In an extensive report to Congress in January, the National Intelligence Executive (NCIX) said Russia will continue to aggressively target the U.S.
In the report, “Foreign Spies Stealing U.S. Secrets in Cyber-Space,” the NCIX wrote:
Motivated by Russia’s high dependence on natural resources, the need to diversify its economy and the belief that the global economic system is tilted toward U.S. and other Western interests at the expense of Russia, Moscow’s highly capable intelligence services are using HUMINT, cyber, and other operations to collect economic information and technology to support Russia’s economic development and security.
President Obama and congressional leaders have carefully avoided using terms such as war when it comes to Russia’s cyber-efforts, but Shahar, who has followed the development of cyber-warfare tactics, notes a disturbing trend that U.S. partners like China and even U.S. adversaries are experimenting with.
She and other experts believe that future ground wars will either start with a massive cyber-attack that takes down the critical infrastructure of a nation, or the cyber-attack will occur at key phases of the kinetic battles.

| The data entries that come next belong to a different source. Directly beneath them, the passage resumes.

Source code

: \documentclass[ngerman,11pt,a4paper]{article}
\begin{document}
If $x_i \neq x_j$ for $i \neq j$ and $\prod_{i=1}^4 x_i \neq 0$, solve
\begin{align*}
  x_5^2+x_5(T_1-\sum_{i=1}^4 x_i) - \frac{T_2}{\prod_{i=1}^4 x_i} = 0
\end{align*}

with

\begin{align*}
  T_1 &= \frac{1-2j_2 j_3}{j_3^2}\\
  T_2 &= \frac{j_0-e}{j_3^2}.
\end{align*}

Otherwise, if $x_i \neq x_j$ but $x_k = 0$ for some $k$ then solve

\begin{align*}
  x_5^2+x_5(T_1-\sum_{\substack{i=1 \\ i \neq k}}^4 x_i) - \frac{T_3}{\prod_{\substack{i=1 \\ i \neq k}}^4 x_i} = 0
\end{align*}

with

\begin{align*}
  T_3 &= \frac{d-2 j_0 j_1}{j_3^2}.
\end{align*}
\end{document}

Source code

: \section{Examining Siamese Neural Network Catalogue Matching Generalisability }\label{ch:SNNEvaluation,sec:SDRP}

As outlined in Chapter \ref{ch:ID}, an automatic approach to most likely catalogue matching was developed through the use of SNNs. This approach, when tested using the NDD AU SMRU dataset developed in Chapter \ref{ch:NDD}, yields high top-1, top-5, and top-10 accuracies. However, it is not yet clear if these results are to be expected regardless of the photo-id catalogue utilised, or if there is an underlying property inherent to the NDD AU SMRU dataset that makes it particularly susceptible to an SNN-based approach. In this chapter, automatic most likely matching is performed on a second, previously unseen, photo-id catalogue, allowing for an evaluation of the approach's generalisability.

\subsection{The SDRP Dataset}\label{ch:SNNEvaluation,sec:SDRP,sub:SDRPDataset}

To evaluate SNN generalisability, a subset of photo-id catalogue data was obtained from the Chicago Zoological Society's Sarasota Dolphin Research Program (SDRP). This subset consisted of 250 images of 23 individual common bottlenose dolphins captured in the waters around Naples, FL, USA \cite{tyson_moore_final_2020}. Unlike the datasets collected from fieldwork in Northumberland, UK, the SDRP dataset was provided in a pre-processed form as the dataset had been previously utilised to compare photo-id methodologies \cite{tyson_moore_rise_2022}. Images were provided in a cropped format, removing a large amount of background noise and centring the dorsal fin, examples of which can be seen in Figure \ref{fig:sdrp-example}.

China’s believed to be working on a pre-emptive, cyber strike capability, using a single command and control capability that could completely disrupt U.S. information systems. According to U.S intelligence sources, that capability is the new strategic and tactical high ground and it is considered to be the same as controlling the air in a kinetic war.
A report prepared by Northrup Grumman for the U.S. Intelligence community recently indicated:
“Chinese capabilities to interfere with U.S. military computer network operations have advanced sufficiently to pose genuine risk to U.S. military operations in the event of a conflict.”
The report, “Occupying the Information High Ground: Chinese Capabilities for Computer Network Operations and Cyber Espionage,” says if China were to successfully deploy such a weapon, it could significantly impact the U.S. military ability to respond if a conflict were to break out in Taiwan.
Concern from members of Congress on how little is being done to prepare for the possibility of an attack has resulted in the designation of a “Cyber-Week” for the last week in April.
Rogers says several key segments of cyber legislation will be discussed, including his “cyber-sharing bill, where we share classified information with companies what protect networks — and right now don’t have that option.”